Commentary

Bill Nygren Market Commentary | 1Q11

March 31, 2011

Making mistakes was acceptable. Failure to learn from them was not.

-Jonah Keri, The Extra 2%

I enjoy reading books about successful organizations. I like to see how their methods overlap with ours and the companies we have investments in. I also like seeing what they do differently than we do to get ideas for how we can improve. While we have learned some things from studying other successful investment firms, I find we learn more from comparisons to non-investment companies. And given my non-work interests, I especially enjoy the comparisons to successful sports organizations. Several years ago I wrote about one such book, Moneyball by Michael Lewis, that examined how baseball’s Oakland A’s had applied a value-investing discipline to their investments in baseball players. Developing a better understanding of how some obscure statistics translated into runs scored allowed a small-market team like the A’s to play competitively against teams that had payrolls multiples of their size.

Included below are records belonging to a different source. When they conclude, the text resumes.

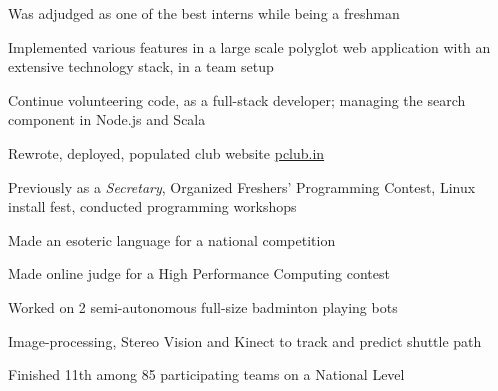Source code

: \documentclass[a4paper]{deedy-resume} %
\begin{document}
\begin{minipage}[t]{0.66\textwidth}
  \sectionspace

  \runsubsection{}

  \begin{tightitemize}
  \item Was adjudged as one of the best interns while being a freshman
  \item Implemented various features in a large scale polyglot web
    application with an extensive technology stack, in a team setup
  \item Continue volunteering code, as a full-stack developer;
    managing the search component in Node.js and Scala
  \end{tightitemize}

  \sectionspace

  \runsubsection{}
  \begin{tightitemize}
  \item Rewrote, deployed, populated club website \href{https://pclub.in}{pclub.in}
  \item Previously as a \textit{Secretary}, Organized Freshers'
    Programming Contest, Linux install fest, conducted
    programming workshops
  \end{tightitemize}

  \sectionspace

  \runsubsection{}
  \begin{tightitemize}
  \item Made an esoteric language for a national
    competition
  \item Made online judge for a High Performance Computing contest
  \end{tightitemize}


  \sectionspace

  \runsubsection{}
  \begin{tightitemize}
  \item Worked on 2 semi-autonomous full-size badminton playing bots
  \item Image-processing, Stereo Vision and Kinect to track and
    predict shuttle path
  \item Finished 11th among 85 participating teams on a National Level
  \end{tightitemize}


\end{minipage}
\end{document}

At Oakmark, we are long-term investors. We attempt to identify growing businesses that are managed to benefit their shareholders. We will purchase stock in those businesses only when priced substantially below our estimate of intrinsic value. After purchase, we patiently wait for the gap between stock price and intrinsic value to close.

Another successful small-market MLB team, the Tampa Bay Rays, is the subject of Jonah Keri’s new book, The Extra 2% – How Wall Street Strategies Took a Major League Baseball Team from Worst to First. The book chronicles events leading up to Tampa Bay getting a major-league team in 1998. It then examines a decade of frustration as Tampa finished in last place in nine of its first 10 seasons. Following the sale of the franchise to new owners, the team went from last place in 2007 to American League champions in 2008, and in 2010 the team again beat the Yankees and Red Sox to win the AL East Division. Though the Rays were not as forthcoming with the baseball particulars that led to their success as the A’s had been, I found the comments about organizational management to be especially insightful.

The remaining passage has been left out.